Picture provided by Draysbay from USA today

In today’s landscape a soft tossing, crafty left-handed starter is an unusual commodity in a game filled with more triple digit flamethrowers and wipeout sliders than we’ve ever seen. One would assume a pitcher that lives under the hit speed would have little success, but Ryan Yarbrough is changing that narrative.

Tampa Bay has begun to rely on the southpaw more than ever. With a recent slew of injuries to their starting staff and the trade of opener Ryne Stanek, more guys, like Yarbrough, have since been used as traditional starters and are thriving. Over his last eleven appearances, Yarbrough has a 6-0 record, a 1.43 ERA, with a dazzling 54-4 strikeout to walk ratio holding hitters to a mere .178 batting average. Numbers like that would suggest he has the stuff of a Charlie Morton or a Gerrit Cole, but we’ve seen position players with a better heater than Yarbrough.

Yarbrough was a revelation dating back to last year when he thrived in the bulk/featured pitcher role following an opener, pitching to the tune of a 1.2 whip and a sub 4 ERA, giving his team a chance to win time in and time out, which showed with a win total of 16 in his rookie year. This year, he struggled a bit to open the season, mostly with command, getting in bad counts and allowing more solid contact than he’s accustomed to. His lack of success earned himself a demotion down to AAA Durham in both late April and early May, but he’s been a fixture in the rotation ever since (he did get optioned again during the All Star Break but only to get some innings in while the big league team had a lengthy break).

Like most “crafty” left-handers, Yarbrough’s repertoire features a cutter sitting at 84 mph, a sinker at 88 mph, a changeup at 79 mph and a curveball at 73 mph. No single pitch stands out as above league average, but his healthy mix of all 4 with pinpoint accuracy and the guile to pitch righties inside without the stuff to merit doing so is his recipe to success. His accuracy can be quantifiable through Baseball Savant’s pitch tracking data. He throws an above-average percentage of his strikes on the edge of the strike zone at a clip of 45.2%, where the league average is 39%. Standing at 6’5 whilst throwing from various arm angles, he can be deceptive with his release points on all of his pitches.

Unlike most soft-tossing southpaws he isn’t a ground-ball pitcher. His sinker and cutter are pitched up in the zone more than you think, leading to his fly-ball rate being 57.9%. His goal is to induce weak pop-flys, which plays in today’s era of batters who are looking to hit the ball in the air. To back this up, his average exit velocity is 3 mph below league average with a barrel rate (meaning batters aren’t barreling up his pitches) also below league average. He’s putting up numbers, based by his hitting profile, comparable to the likes of Jose Berrios, Zack Wheeler, and his right-handed counterpart Kyle Hendricks.
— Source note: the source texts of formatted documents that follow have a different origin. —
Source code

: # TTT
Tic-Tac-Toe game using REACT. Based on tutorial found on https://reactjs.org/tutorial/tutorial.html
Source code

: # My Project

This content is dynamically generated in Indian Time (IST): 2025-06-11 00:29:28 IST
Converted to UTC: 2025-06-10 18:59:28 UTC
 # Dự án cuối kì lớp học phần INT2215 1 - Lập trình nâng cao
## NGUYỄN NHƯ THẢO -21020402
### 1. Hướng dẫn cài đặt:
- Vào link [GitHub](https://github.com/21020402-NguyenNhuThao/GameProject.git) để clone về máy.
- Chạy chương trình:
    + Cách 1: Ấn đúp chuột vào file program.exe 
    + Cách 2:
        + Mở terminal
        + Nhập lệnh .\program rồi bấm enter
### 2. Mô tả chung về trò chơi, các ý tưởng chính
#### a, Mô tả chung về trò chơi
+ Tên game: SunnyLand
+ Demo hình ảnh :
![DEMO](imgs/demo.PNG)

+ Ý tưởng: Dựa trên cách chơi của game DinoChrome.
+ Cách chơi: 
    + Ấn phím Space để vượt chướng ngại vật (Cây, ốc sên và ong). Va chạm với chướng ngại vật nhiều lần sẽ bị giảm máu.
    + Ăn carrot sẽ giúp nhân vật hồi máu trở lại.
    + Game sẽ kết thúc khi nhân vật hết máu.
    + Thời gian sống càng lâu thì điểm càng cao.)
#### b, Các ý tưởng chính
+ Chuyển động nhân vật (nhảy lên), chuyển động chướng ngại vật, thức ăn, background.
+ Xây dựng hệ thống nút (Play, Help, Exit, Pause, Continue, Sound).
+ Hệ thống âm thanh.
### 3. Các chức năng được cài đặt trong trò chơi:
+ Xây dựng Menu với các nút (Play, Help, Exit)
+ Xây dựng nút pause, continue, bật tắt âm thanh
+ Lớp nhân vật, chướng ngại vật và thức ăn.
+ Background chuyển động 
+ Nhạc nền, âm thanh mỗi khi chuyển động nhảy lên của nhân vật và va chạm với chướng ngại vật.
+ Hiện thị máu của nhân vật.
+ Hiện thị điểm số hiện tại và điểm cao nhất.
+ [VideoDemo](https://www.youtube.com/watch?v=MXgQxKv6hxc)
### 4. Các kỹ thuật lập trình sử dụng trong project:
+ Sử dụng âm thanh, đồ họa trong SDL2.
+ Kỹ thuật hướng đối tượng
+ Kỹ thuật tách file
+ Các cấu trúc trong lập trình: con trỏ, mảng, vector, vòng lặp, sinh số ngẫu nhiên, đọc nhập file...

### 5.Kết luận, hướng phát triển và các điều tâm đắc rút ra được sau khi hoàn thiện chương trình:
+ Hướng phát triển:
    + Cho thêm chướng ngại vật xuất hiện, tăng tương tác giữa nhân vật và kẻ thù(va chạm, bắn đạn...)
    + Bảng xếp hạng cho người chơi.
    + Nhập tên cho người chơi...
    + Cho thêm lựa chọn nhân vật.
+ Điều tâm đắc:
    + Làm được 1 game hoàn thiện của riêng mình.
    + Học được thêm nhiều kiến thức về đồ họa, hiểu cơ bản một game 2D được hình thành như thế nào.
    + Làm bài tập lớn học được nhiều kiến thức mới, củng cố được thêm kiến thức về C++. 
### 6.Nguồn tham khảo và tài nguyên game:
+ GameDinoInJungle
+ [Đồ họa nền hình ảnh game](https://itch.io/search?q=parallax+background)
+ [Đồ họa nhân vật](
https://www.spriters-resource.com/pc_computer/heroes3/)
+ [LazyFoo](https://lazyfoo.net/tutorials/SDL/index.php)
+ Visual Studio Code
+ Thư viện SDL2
Ryan Yarbrough getting the job done without blowing away batters

Post All Star break Yarbrough has truly been the Rays’ best pitcher and has joined fellow workhorse Charlie Morton as a more than reliable starter, once he was given the chance. In his first outing in the second half, he was the featured pitcher behind an opener in Ryne Stanek, and proceeded to carry a combined perfect game into the 9th inning against Baltimore. He faces those same O’s tonight this time as a traditional starter. In a revenge game against Seattle, the team that drafted him and traded him to Tampa, he was headscratch-ingly pulled after 8 & 2/3 innings of 3 hit shutout baseball while striking out 8. HIs most recent outing against Detroit was more of the same, working into the 7th, allowing only 3 hits, 0 runs and striking out 10, a career high. Making little more than league minimum, he has already accumulated 2.0 BWAR, with a 136 ERA+ and a 3.19 FIP on the year for the Rays who’s mantra has always been getting a lot out of a little.

Bottom line, Ryan Yarbrough has been on an incredible run for a most of the year now, especially of late. He’s not a superstar, but he sure is pitching like one, and how dissimilar he is to todays great pitchers is refreshing. He’s putting the league on notice and we here at Diamond Digest have noticed too.